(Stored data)
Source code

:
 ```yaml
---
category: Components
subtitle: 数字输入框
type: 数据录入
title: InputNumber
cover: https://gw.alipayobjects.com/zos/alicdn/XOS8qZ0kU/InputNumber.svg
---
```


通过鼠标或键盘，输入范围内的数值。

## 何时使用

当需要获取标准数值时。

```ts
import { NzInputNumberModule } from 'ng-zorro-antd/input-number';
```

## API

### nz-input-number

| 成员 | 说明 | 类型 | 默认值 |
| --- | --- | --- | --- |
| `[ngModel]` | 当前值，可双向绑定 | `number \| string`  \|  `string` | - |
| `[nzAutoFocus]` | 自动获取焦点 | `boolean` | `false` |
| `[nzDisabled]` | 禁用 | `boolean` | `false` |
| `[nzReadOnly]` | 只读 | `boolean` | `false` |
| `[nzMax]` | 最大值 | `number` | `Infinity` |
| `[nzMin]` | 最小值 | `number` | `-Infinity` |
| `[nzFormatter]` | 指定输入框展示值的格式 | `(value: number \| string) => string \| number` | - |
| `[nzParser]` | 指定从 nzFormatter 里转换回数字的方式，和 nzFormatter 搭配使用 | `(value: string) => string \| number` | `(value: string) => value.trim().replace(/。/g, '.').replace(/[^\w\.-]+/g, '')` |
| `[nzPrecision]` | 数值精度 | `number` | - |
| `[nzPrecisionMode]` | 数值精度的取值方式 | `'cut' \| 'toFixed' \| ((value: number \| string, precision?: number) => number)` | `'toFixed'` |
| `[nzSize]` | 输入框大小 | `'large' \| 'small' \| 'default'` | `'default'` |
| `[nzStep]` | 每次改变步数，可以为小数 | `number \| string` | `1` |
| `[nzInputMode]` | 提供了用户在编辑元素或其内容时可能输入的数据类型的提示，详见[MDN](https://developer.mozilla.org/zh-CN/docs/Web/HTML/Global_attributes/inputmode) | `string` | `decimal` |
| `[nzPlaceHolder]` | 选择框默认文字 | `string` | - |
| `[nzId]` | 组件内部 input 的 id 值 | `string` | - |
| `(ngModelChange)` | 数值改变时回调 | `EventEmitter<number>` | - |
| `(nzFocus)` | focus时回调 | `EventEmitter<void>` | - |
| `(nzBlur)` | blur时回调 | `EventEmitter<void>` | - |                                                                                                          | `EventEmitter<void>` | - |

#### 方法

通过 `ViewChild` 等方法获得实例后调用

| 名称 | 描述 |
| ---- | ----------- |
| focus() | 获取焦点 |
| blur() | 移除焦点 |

- WHAT IS REQUIRED -
Once you find the string "false" in a line of the records, copy that line.

- OUTPUT BELOW -
| `[nzAutoFocus]` | 自动获取焦点 | `boolean` | `false` |
| `[nzDisabled]` | 禁用 | `boolean` | `false` |
| `[nzReadOnly]` | 只读 | `boolean` | `false` |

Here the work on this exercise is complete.